Monday, September 19, 2011

Best First Lines

Welcome to the Rolling Mystery Blog Tour. My post is the first in today's rolling blog. My fellow bloggers are listed below. Please read what they have to say about their favorite first lines in novels. We'd also like to hear what your favorites are, so please leave us a comment.

 "I had a farm in Africa, at the foot of the Ngong Hills." Isak Denisen


       This first line in Out of Africa drew me into the story before I could take a breath. I’m not sure why that line struck a chord with me. I’d never heard of the Danish author Karen Blixen, who wrote under the pseudonym Isak Dinesen. But I knew I was about to read a story that would take me to someplace I’d never been, a place I might even want to stay forever.
     I grew up with two family farms at my disposal. Never did I believe that one day they would belong to someone else. I spent Sunday afternoons fishing, building forts in the woods, playing in my grandfather's blacksmith shop, and gathering eggs under the bellies of ornery chickens. After school, before the days grew too short to spend much time outside, my family would pack up a basket and head to out to my father’s family’s farm. Dad would fire up the grill and my sisters and I would run wild among the cows and cattails. Eventually the farms were sold, the gravel roads leading to them were bulldozed, and the houses that stood there were either moved or torn down.
     So when I began reading Out of Africa, my heart soared with childhood memories and left me with a longing for adventure; with a daring that eventually took me to Kenya one summer. By that time, the movie had been out several years, and the Blixen home had been turned into a museum. While standing on the lawn behind the house, I realized that Africa is more than a farm at the foot of the Ngong Hills—I write this confident Ms. Blixen would agree hold heartedly—for Africa is a feeling that crawls under you skin and takes up residence in your soul.
     Karen Blixen she was nominated for the Noble Prize in Literature, in 1957 and again in 1959 when she was up against Graham Greene, John Steinbeck and several others. Blixen was expected to win, when the committee at the last minute chose to award the prize to Italian writer Salvatore Quasimodo. Their reasoning was that too many Danish writers had recently won and it was necessary to be diplomatic.
     I’m all for diplomacy, but great writing should be judged on merit alone. True, I’d never read any thing Quasimodo wrote. Reading Blixen’s memories, it is clear that this coveted literary award was to be a consolation prize to losing her farm in Africa. I hate to think that this deserving writer died of a broken heart.

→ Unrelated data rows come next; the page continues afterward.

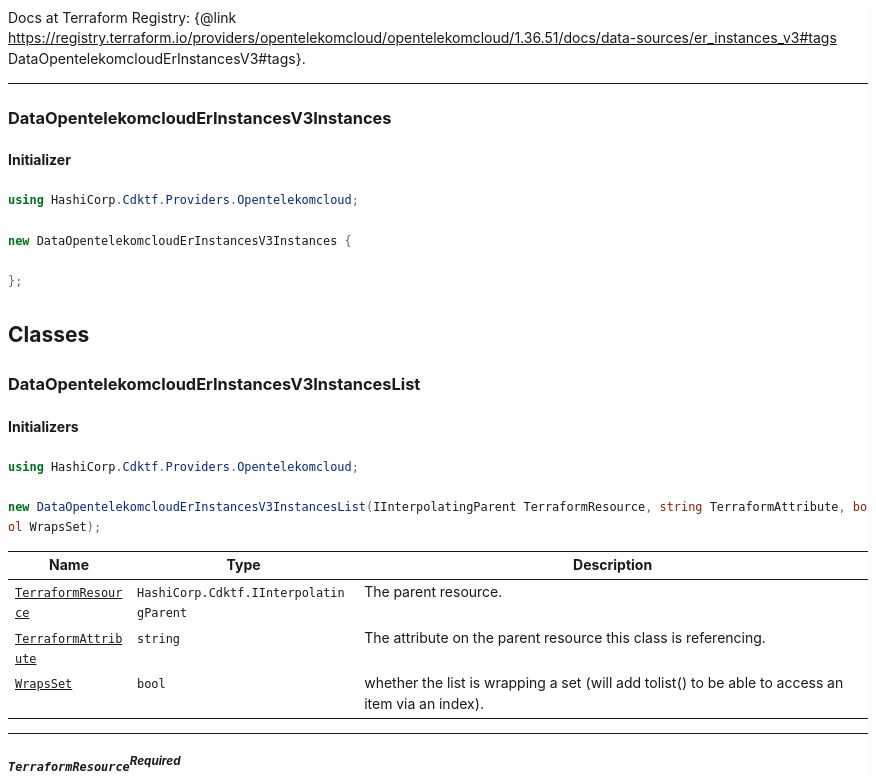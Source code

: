 Docs at Terraform Registry: {@link https://registry.terraform.io/providers/opentelekomcloud/opentelekomcloud/1.36.51/docs/data-sources/er_instances_v3#tags DataOpentelekomcloudErInstancesV3#tags}.

---

### DataOpentelekomcloudErInstancesV3Instances <a name="DataOpentelekomcloudErInstancesV3Instances" id="@cdktf/provider-opentelekomcloud.dataOpentelekomcloudErInstancesV3.DataOpentelekomcloudErInstancesV3Instances"></a>

#### Initializer <a name="Initializer" id="@cdktf/provider-opentelekomcloud.dataOpentelekomcloudErInstancesV3.DataOpentelekomcloudErInstancesV3Instances.Initializer"></a>

```csharp
using HashiCorp.Cdktf.Providers.Opentelekomcloud;

new DataOpentelekomcloudErInstancesV3Instances {

};
```


## Classes <a name="Classes" id="Classes"></a>

### DataOpentelekomcloudErInstancesV3InstancesList <a name="DataOpentelekomcloudErInstancesV3InstancesList" id="@cdktf/provider-opentelekomcloud.dataOpentelekomcloudErInstancesV3.DataOpentelekomcloudErInstancesV3InstancesList"></a>

#### Initializers <a name="Initializers" id="@cdktf/provider-opentelekomcloud.dataOpentelekomcloudErInstancesV3.DataOpentelekomcloudErInstancesV3InstancesList.Initializer"></a>

```csharp
using HashiCorp.Cdktf.Providers.Opentelekomcloud;

new DataOpentelekomcloudErInstancesV3InstancesList(IInterpolatingParent TerraformResource, string TerraformAttribute, bool WrapsSet);
```

| **Name** | **Type** | **Description** |
| --- | --- | --- |
| <code><a href="#@cdktf/provider-opentelekomcloud.dataOpentelekomcloudErInstancesV3.DataOpentelekomcloudErInstancesV3InstancesList.Initializer.parameter.terraformResource">TerraformResource</a></code> | <code>HashiCorp.Cdktf.IInterpolatingParent</code> | The parent resource. |
| <code><a href="#@cdktf/provider-opentelekomcloud.dataOpentelekomcloudErInstancesV3.DataOpentelekomcloudErInstancesV3InstancesList.Initializer.parameter.terraformAttribute">TerraformAttribute</a></code> | <code>string</code> | The attribute on the parent resource this class is referencing. |
| <code><a href="#@cdktf/provider-opentelekomcloud.dataOpentelekomcloudErInstancesV3.DataOpentelekomcloudErInstancesV3InstancesList.Initializer.parameter.wrapsSet">WrapsSet</a></code> | <code>bool</code> | whether the list is wrapping a set (will add tolist() to be able to access an item via an index). |

---

##### `TerraformResource`<sup>Required</sup> <a name="TerraformResource" id="@cdktf/provider-opentelekomcloud.dataOpentelekomcloudErInstancesV3.DataOpentelekomcloudErInstancesV3InstancesList.Initializer.parameter.terraformResource"></a>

"If I know a song of Africa, of the giraffe and the African new moon lying on her back, of the plows in the fields and the sweaty faces of the coffee pickers, does Africa know a song of me? Will the air over the plain quiver with a color that I have had on, or the children invent a game in which my name is, or the full moon throw a shadow over the gravel of the drive that was like me, or will the eagles of the Ngong Hills look out for me?" Karen Blixen




Next on the list is Rdyer Islington: http://ryderislington.wordpress.com/2011/09/19/favorite-first-lines/

3 comments:

  1. My fav first line:

    I am doomed to remember a boy with a wrecked voice--not because of his voice, or because he was the smallest person I ever knew, or even because he was the instrument of my mother's death, but because he is the reason I believe in God; I am a Christian because of Owen Meany.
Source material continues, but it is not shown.